Brief: Go through the entries, filter for the word "code", and copy every line that has it.

(Collected data entries)
__________________________________________________

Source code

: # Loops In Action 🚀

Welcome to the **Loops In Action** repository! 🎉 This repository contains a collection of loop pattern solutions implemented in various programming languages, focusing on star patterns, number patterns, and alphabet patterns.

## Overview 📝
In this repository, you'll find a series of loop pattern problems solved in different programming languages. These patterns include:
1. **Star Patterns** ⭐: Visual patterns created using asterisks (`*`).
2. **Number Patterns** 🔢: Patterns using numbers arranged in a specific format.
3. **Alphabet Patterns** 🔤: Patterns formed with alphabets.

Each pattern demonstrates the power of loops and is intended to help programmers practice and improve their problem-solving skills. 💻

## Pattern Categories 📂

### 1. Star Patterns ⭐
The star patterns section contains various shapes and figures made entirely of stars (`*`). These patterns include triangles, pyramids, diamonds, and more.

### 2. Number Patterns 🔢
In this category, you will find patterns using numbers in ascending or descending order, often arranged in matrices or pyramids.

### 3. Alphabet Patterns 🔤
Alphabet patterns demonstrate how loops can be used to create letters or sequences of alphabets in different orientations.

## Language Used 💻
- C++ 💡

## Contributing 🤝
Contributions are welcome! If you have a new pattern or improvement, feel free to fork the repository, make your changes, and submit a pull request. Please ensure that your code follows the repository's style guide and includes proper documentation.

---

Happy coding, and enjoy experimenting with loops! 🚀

__________________________________________________

Answer below:
Source code
Contributions are welcome! If you have a new pattern or improvement, feel free to fork the repository, make your changes, and submit a pull request. Please ensure that your code follows the repository's style guide and includes proper documentation.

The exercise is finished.